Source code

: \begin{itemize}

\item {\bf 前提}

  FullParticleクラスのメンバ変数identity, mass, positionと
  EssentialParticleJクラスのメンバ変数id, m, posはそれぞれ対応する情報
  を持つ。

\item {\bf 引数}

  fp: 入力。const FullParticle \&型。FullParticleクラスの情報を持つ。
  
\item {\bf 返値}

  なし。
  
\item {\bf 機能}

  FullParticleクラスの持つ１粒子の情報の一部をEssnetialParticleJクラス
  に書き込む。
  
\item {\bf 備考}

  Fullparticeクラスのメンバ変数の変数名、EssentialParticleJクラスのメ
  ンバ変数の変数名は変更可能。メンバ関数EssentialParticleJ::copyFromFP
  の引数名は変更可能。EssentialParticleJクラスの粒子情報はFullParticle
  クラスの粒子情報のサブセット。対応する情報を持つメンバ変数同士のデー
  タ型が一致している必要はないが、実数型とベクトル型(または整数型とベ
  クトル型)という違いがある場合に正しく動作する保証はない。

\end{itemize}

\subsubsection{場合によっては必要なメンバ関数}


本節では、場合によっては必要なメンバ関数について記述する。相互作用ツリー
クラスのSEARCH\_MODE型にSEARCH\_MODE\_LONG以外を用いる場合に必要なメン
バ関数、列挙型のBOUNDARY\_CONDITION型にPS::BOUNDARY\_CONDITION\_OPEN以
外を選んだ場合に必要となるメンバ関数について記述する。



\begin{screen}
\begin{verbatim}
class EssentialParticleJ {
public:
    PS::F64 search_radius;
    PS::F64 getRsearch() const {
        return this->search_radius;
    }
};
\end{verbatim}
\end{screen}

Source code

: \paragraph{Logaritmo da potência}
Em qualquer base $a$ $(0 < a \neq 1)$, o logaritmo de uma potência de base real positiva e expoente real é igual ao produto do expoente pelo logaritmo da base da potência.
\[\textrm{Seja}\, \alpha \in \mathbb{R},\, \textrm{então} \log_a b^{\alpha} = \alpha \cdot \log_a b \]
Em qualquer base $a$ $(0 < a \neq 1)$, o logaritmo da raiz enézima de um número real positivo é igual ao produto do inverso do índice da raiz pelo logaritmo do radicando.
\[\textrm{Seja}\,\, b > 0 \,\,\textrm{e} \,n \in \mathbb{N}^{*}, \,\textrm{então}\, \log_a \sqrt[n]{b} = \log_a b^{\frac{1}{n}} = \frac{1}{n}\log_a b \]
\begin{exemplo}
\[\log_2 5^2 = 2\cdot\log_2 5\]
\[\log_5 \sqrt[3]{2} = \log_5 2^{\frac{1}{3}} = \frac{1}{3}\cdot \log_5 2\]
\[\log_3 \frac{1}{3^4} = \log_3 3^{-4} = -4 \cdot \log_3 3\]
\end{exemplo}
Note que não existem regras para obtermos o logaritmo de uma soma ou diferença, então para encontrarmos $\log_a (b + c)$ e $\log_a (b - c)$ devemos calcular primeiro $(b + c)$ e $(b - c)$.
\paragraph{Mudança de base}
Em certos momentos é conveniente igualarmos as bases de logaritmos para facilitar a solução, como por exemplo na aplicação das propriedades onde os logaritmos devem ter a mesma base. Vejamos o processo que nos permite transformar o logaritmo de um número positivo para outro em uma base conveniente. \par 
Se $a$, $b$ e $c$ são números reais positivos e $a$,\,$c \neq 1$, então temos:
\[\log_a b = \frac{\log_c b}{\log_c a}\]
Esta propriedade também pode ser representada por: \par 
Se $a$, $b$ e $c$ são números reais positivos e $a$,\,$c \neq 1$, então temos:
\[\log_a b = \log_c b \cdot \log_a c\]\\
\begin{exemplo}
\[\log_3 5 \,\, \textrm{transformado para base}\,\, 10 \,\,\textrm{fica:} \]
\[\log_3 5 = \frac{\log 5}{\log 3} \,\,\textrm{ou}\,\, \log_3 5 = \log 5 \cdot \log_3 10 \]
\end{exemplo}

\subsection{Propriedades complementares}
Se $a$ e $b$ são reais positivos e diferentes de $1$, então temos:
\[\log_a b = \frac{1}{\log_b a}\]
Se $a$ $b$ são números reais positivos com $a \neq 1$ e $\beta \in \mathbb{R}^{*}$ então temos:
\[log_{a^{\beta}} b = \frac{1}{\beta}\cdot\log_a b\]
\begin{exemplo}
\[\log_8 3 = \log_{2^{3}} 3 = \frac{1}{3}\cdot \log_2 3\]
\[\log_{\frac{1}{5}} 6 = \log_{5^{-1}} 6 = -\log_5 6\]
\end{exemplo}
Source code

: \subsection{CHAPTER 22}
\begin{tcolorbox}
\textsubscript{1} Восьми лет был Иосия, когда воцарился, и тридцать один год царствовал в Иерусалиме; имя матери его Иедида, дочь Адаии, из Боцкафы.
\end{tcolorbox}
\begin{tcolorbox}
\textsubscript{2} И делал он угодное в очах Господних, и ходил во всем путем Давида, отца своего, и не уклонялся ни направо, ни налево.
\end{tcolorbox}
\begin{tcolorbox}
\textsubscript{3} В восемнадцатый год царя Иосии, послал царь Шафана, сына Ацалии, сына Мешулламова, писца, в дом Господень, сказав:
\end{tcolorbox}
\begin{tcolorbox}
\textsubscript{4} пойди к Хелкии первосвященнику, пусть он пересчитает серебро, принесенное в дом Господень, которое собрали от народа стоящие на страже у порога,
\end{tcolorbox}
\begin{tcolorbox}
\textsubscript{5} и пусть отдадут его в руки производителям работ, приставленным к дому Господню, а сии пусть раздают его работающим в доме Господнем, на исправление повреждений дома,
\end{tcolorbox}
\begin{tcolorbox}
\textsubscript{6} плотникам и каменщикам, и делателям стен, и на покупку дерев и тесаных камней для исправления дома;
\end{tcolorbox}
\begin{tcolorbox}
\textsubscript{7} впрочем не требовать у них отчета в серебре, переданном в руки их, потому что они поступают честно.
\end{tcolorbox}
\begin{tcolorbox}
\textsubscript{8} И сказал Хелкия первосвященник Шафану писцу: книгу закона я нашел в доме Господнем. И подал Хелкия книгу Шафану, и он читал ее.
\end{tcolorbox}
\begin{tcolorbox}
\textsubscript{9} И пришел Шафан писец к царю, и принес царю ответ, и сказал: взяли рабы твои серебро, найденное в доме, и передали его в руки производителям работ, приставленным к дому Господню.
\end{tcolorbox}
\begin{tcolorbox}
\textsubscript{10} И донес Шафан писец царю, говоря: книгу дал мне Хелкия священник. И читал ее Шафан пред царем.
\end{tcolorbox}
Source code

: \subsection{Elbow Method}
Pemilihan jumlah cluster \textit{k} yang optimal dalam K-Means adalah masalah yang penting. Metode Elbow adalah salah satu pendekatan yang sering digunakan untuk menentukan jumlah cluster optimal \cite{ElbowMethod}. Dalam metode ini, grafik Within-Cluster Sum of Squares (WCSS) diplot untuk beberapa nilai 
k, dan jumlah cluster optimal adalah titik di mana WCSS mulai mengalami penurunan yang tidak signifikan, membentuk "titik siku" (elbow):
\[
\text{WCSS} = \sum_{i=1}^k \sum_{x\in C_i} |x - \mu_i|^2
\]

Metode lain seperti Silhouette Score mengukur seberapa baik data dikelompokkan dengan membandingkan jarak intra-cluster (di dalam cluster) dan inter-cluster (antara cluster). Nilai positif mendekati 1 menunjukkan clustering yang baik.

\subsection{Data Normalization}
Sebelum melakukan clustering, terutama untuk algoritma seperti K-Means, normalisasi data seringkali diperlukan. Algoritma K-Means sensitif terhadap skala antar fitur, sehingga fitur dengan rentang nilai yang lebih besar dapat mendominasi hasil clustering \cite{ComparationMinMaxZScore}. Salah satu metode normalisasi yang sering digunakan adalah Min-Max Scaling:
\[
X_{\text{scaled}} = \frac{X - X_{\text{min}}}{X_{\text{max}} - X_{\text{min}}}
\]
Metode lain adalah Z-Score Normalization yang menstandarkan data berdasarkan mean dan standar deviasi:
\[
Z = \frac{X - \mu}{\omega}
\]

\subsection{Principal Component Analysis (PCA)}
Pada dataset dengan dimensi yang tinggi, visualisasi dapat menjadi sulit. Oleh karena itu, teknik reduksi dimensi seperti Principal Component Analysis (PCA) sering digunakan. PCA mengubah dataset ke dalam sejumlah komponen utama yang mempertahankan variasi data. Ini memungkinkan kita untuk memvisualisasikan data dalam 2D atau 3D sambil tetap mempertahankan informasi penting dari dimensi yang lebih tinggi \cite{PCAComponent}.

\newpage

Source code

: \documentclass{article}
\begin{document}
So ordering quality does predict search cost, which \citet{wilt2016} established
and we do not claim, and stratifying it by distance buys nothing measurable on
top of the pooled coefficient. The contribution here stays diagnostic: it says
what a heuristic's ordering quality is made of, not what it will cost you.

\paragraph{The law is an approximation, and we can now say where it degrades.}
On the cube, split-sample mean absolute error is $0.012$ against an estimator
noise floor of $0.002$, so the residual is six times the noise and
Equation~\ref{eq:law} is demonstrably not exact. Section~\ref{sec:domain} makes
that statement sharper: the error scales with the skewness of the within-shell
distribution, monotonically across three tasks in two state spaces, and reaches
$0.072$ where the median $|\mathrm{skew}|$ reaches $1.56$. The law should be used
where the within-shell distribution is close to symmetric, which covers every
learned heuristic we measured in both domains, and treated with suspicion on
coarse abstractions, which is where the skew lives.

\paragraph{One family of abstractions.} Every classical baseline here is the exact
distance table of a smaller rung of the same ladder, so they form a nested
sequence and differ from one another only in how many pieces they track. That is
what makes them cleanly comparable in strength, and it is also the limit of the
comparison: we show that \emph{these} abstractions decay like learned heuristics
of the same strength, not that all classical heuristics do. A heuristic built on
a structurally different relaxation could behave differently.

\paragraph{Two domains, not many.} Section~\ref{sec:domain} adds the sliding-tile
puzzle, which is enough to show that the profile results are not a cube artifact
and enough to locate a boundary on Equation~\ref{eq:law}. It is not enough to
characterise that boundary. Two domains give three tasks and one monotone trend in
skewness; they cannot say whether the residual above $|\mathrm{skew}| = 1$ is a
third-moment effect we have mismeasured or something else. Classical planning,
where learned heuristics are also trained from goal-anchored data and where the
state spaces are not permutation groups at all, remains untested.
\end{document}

### WORK INSTRUCTION
Copy each line of the data that contains the word "писец".

### EXERCISE RESPONSE
\textsubscript{9} И пришел Шафан писец к царю, и принес царю ответ, и сказал: взяли рабы твои серебро, найденное в доме, и передали его в руки производителям работ, приставленным к дому Господню.
\textsubscript{10} И донес Шафан писец царю, говоря: книгу дал мне Хелкия священник. И читал ее Шафан пред царем.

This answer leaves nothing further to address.